— Неужто на том все и осталось? — спрашивает парень из Семюра. — Ну конечно, — отвечаю я.
— И он по-прежнему один жрал свои харчи?
— Ну да. — Надо было заставить его делиться, — говорит парень из Семюра.
— Легко сказать, — отвечаю я, — он же не хотел делиться. Что же нам было делать?
— Надо было заставить его, говорю тебе. Когда в камере сидят трое и двое из них заодно, есть тысячи способов уломать третьего. — Конечно, — соглашаюсь я.
— Ну так в чем же дело? Какие-то вы рохли, как я погляжу, что твой парень из Отского леса, что ты сам.
— А мы и не хотели его уламывать.
— Это еще почему?
— А потому, что каждый кусок, уж верно, застрял бы у нас в горле.
— Какой кусок? — переспрашивает парень из Семюра.
— Да тот, что бросил бы нам Рамайе.
— Подумаешь, «бросил»… Не бросил, а отдал бы в общий котел. Надо было заставить его все делить с вами поровну, его собственные припасы и посылки того парня из Отского леса.
— Не хотели мы этого делать, — признаюсь я.
— Уж больно вы оба с ним миндальничали, — говорит парень из Семюра.
Позади нас — не то в четвертом, не то в пятом ряду — вдруг возникла давка, послышались крики.
— Что там еще стряслось? — спросил парень из Семюра.
Груда слипшихся тел заколыхалась.
— Воздуха! Дайте ему воздуха! — раздался голос сзади. — Посторонитесь, черт побери, подтащите его к окну! — крикнул другой.
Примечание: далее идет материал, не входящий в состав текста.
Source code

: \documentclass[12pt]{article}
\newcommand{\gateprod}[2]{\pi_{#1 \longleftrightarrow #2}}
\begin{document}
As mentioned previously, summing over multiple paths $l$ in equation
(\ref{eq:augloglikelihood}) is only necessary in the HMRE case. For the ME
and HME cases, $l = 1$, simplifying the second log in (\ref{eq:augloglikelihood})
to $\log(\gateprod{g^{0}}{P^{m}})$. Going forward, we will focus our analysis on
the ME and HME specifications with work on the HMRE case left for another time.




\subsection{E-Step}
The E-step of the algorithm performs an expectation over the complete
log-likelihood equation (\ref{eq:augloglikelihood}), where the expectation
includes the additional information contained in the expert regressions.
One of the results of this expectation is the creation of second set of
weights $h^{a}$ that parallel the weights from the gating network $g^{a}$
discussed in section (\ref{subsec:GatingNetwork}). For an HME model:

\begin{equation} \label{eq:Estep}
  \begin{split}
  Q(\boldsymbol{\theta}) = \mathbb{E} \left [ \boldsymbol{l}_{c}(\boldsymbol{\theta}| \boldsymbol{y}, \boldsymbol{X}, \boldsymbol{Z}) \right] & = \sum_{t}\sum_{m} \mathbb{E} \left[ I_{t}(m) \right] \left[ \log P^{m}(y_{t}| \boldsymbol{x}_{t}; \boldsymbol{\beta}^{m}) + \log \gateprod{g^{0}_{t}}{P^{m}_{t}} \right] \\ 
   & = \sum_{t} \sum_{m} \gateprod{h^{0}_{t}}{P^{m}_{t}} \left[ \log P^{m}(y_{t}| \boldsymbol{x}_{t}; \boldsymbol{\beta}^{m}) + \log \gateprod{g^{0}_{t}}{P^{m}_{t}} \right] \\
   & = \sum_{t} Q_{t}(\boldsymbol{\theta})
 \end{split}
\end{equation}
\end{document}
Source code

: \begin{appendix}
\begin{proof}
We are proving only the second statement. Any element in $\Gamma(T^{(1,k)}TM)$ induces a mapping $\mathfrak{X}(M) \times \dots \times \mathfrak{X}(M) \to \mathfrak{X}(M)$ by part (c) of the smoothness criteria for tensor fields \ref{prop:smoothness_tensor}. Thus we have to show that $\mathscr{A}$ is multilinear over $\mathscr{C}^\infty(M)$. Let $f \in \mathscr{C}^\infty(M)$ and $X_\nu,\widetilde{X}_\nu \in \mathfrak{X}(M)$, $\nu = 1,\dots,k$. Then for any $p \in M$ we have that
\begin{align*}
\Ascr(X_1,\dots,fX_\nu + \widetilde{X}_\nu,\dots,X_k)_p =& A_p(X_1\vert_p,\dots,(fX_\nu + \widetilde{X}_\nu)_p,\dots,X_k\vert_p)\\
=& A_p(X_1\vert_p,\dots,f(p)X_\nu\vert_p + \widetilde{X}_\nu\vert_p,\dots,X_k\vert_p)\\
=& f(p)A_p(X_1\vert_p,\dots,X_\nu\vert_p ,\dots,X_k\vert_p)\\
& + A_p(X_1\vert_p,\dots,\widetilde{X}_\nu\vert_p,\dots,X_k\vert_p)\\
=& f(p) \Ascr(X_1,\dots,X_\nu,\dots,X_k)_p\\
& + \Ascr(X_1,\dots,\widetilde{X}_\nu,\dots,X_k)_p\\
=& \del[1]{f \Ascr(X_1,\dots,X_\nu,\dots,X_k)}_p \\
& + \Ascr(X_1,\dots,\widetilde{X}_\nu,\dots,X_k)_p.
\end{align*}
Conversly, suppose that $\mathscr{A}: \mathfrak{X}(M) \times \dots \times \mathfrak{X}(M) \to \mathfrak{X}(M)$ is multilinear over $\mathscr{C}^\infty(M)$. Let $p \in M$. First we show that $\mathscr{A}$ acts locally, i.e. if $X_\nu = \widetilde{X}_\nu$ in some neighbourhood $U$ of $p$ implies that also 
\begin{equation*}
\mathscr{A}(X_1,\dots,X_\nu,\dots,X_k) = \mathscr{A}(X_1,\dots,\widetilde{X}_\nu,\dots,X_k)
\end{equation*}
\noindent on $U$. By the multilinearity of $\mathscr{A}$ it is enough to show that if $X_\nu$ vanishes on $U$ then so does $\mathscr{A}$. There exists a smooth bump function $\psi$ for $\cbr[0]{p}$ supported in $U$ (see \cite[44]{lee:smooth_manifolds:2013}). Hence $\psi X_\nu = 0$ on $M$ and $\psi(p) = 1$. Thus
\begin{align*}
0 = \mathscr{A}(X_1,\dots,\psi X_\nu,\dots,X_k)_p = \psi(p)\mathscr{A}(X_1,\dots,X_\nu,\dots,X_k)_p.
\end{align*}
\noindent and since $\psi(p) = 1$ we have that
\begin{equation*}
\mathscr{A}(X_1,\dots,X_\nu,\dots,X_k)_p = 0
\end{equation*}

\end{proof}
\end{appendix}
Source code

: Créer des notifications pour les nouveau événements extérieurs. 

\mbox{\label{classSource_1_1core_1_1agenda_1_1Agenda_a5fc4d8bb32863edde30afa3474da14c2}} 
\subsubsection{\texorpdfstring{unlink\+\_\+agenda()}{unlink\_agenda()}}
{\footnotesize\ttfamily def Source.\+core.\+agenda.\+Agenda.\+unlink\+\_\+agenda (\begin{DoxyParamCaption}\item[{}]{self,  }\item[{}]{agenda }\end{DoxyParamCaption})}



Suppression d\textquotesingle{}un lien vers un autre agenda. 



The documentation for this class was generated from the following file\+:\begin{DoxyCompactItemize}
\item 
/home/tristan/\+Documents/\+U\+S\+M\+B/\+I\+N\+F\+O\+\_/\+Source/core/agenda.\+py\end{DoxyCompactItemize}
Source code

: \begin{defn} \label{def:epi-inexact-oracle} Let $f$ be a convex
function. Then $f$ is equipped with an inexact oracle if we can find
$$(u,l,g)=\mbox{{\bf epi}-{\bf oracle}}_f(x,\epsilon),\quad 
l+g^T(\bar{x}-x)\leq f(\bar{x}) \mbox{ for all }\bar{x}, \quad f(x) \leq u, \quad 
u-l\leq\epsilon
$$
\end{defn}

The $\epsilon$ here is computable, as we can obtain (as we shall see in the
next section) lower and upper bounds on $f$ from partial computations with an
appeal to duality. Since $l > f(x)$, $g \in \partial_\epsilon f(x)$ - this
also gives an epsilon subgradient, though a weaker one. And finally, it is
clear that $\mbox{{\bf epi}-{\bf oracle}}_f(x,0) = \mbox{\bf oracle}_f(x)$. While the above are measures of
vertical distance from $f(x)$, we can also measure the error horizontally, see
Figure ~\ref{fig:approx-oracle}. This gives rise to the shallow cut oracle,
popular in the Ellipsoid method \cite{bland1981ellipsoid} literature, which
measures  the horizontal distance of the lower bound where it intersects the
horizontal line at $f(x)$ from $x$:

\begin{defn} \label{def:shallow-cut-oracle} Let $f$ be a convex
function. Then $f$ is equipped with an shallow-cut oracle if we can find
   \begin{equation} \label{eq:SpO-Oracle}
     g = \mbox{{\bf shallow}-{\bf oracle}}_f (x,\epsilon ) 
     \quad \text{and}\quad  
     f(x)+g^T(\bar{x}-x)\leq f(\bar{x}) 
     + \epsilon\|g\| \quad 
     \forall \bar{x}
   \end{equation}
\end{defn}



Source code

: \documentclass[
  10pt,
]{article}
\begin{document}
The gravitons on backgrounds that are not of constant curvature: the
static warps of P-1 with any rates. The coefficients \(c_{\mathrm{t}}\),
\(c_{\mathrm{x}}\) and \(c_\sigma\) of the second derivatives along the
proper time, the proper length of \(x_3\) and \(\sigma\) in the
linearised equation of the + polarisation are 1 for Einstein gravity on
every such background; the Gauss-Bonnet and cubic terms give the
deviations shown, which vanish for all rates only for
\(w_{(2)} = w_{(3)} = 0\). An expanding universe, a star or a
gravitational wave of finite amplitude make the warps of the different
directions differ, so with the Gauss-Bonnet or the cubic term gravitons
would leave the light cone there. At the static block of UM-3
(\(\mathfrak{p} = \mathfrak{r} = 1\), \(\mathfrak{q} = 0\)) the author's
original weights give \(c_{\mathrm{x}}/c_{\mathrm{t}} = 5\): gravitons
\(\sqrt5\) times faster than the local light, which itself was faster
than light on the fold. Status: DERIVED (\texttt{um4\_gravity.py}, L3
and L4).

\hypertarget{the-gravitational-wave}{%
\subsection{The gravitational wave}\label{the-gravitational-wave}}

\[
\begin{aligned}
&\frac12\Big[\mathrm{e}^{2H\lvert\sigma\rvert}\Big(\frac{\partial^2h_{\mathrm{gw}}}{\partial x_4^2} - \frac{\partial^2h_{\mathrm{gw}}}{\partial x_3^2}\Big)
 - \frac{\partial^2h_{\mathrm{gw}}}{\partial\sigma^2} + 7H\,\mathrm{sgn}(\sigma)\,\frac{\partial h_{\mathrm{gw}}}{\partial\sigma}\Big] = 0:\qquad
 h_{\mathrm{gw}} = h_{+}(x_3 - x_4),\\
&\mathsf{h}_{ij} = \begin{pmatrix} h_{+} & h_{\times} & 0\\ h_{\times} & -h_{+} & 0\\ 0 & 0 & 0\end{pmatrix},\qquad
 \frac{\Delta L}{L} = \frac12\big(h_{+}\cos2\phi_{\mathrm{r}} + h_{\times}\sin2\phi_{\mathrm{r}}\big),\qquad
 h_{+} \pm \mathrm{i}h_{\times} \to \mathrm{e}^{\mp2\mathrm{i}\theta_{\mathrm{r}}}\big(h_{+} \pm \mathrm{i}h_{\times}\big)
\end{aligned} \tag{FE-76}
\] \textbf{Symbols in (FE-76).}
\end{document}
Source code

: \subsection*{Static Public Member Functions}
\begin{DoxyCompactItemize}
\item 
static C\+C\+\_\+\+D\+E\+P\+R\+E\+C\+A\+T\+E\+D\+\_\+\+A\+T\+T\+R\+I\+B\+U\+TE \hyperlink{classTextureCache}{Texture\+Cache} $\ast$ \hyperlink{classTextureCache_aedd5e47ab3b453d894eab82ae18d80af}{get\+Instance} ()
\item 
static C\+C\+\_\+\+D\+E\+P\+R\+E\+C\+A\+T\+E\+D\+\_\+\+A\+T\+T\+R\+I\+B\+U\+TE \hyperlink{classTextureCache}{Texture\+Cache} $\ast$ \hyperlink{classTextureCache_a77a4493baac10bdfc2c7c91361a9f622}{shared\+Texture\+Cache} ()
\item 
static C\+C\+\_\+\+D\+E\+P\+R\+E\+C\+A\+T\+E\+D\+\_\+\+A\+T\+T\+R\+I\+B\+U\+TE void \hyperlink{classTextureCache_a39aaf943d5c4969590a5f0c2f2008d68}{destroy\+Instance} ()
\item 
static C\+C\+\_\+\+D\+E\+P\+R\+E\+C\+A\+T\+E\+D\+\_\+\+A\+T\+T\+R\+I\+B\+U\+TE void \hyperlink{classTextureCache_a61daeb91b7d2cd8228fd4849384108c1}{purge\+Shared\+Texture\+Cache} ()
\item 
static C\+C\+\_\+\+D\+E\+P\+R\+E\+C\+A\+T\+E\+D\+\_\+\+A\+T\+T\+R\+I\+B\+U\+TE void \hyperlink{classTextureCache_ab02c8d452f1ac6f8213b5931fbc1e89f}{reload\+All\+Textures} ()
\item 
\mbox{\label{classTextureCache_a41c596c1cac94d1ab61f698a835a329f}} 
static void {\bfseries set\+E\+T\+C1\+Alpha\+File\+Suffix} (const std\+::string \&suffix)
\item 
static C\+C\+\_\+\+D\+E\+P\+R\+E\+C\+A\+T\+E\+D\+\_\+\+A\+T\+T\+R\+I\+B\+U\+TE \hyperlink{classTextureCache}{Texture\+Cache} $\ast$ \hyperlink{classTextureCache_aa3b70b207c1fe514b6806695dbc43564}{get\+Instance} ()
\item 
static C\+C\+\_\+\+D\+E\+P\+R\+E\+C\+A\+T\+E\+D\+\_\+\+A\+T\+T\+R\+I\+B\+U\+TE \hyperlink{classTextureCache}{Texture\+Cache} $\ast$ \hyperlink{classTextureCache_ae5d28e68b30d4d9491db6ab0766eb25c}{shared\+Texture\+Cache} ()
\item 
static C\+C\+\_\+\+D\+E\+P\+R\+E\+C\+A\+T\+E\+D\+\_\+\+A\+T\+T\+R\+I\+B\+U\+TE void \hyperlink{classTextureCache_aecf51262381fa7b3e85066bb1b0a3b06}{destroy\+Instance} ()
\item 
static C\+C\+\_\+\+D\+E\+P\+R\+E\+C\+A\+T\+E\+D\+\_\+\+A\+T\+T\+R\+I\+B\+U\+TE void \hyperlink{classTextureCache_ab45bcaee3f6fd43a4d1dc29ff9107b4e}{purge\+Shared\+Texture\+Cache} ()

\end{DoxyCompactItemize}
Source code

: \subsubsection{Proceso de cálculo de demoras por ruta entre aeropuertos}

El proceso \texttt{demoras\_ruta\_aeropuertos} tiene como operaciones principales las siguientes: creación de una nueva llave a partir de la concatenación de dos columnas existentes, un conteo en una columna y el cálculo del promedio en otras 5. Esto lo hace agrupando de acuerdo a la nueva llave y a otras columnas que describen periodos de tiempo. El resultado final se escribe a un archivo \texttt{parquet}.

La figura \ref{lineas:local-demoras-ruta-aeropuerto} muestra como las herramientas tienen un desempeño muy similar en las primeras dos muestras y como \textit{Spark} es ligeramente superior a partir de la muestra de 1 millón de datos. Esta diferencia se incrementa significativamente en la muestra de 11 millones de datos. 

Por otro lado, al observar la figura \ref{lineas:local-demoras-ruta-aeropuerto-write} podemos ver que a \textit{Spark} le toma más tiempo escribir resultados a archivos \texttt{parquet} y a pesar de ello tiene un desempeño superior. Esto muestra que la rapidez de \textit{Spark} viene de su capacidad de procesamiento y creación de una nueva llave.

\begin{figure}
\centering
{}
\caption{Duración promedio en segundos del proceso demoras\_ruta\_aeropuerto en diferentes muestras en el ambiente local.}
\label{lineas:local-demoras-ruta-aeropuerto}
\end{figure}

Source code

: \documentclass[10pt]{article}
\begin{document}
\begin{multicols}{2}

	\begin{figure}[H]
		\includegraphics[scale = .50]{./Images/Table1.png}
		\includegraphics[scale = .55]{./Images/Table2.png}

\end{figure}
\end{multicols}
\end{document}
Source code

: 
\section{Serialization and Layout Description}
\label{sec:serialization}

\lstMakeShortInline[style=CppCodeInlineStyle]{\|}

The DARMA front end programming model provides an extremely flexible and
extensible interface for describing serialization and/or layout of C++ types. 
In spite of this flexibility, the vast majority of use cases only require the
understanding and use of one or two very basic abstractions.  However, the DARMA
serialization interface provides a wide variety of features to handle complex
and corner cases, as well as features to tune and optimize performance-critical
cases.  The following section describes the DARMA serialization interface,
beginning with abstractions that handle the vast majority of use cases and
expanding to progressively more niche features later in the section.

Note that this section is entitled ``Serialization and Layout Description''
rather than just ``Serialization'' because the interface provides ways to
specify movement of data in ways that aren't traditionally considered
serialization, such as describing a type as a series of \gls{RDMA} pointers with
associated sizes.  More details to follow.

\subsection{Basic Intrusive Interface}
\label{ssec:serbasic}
Темная груда тел качнулась, образовав проход, и невидимые руки невидимых людей подтолкнули к окну, к нам двоим, безжизненное тело старика. Парень из Семюра подхватил его с одной стороны, я — с другой, вдвоем мы поднесли его к оконцу, сквозь которое задувал в вагон холодный ночной воздух.
— Черт побери, — проговорил парень из Семюра, — скверный у него вид.
Лицо больного исказилось, глаза погасли. Страдальчески искривлен рот.
— Чем бы ему помочь? — спросил я.
Парень из Семюра посмотрел на старика и ничего не ответил. Внезапно по телу больного пробежала дрожь. Ожившие вдруг глаза впились в ночное небо.
— Понятно? — проговорил он тихим, но внятным голосом. И тут же взгляд его снова погас, тело грузно повисло у нас на руках. — Приятель, — зашептал парень из Семюра, — приятель, не поддавайся.
Но кажется, он уже поддался.
— Видно, сердце сдало, — сказал парень из Семюра. Как будто нам станет легче оттого, что мы узнаем причину смерти старика. Потому что он и в самом деле умер, сомнений нет. Он раскрыл глаза, спросил: «Понятно?» — и тут же умер. И мы стояли у оконца, сквозь которое задувал в вагон холодный ночной воздух, держа на руках его труп.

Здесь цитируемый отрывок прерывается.